Effect of Coolant Ejection in Rectangular and Trapezoidal Trailing Edge Cooling Passages

Heat transfer coefficients are experimentally determined in various trailing edge cooling channels. A rectangular channel (AR = 3:1) with fully developed flow is used as a baseline for the study with the Reynolds number varying from 20,000 to 80,000. The heat transfer coefficients in this channel are compared to those in a similar rectangular channel with coolant extraction, which would likely be encountered in a trailing edge cooling passage. The heat transfer trends in the rectangular channel are compared to those obtained in a passage with a trapezoidal (or wedge-shaped) cross-section. The heat transfer coefficients are also obtained in the channel without coolant extraction and with extraction from the narrow side of the channel.

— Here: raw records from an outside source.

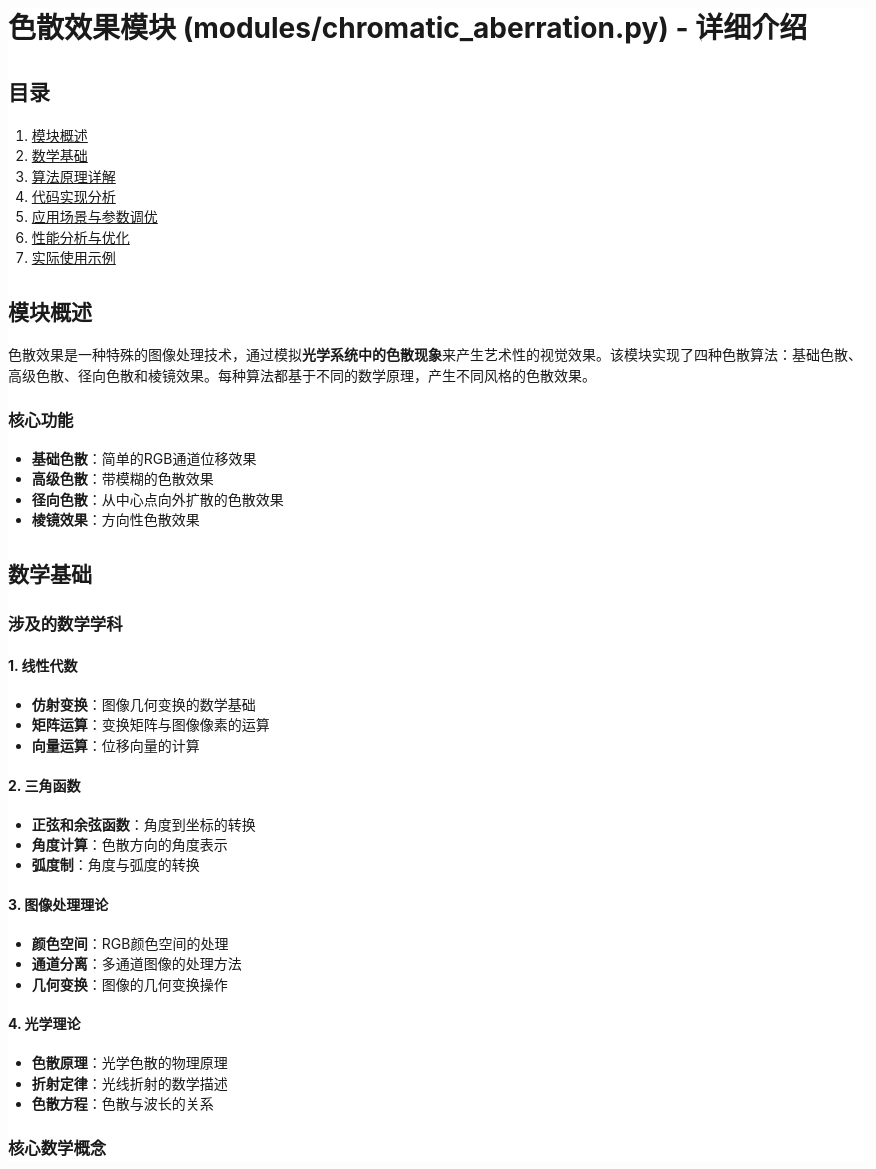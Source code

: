 # 色散效果模块 (modules/chromatic_aberration.py) - 详细介绍

## 目录
1. [模块概述](#模块概述)
2. [数学基础](#数学基础)
3. [算法原理详解](#算法原理详解)
4. [代码实现分析](#代码实现分析)
5. [应用场景与参数调优](#应用场景与参数调优)
6. [性能分析与优化](#性能分析与优化)
7. [实际使用示例](#实际使用示例)

## 模块概述

色散效果是一种特殊的图像处理技术，通过模拟**光学系统中的色散现象**来产生艺术性的视觉效果。该模块实现了四种色散算法：基础色散、高级色散、径向色散和棱镜效果。每种算法都基于不同的数学原理，产生不同风格的色散效果。

### 核心功能
- **基础色散**：简单的RGB通道位移效果
- **高级色散**：带模糊的色散效果
- **径向色散**：从中心点向外扩散的色散效果
- **棱镜效果**：方向性色散效果

## 数学基础

### 涉及的数学学科

#### 1. 线性代数
- **仿射变换**：图像几何变换的数学基础
- **矩阵运算**：变换矩阵与图像像素的运算
- **向量运算**：位移向量的计算

#### 2. 三角函数
- **正弦和余弦函数**：角度到坐标的转换
- **角度计算**：色散方向的角度表示
- **弧度制**：角度与弧度的转换

#### 3. 图像处理理论
- **颜色空间**：RGB颜色空间的处理
- **通道分离**：多通道图像的处理方法
- **几何变换**：图像的几何变换操作

#### 4. 光学理论
- **色散原理**：光学色散的物理原理
- **折射定律**：光线折射的数学描述
- **色散方程**：色散与波长的关系

### 核心数学概念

The effect of V-shaped rib turbulators is also considered in the rectangular and trapezoidal cooling passages. In addition, the effect of entrance condition is considered with the wedge-shaped channel. Heat transfer coefficients obtained with hydrodynamically developed flow are compared to those with flow through a contraction into the heated section of the channel. In the rectangular channel without ejection, the heat transfer coefficients are uniform across the span of the channel; however, with coolant ejection, the heat transfer coefficients increase near the ejection slots. In addition, in the trapezoidal channels, the heat transfer coefficients are uniform across the cross-section of the smooth channel. When coolant is extracted for trailing edge ejection, the outer surface sees the most significant heat transfer enhancement. The outer surface of the smooth, trapezoidal channel is most profoundly affected by the entrance condition, and the effect of the entrance condition is marginal in trapezoidal channels with ribs and ejection.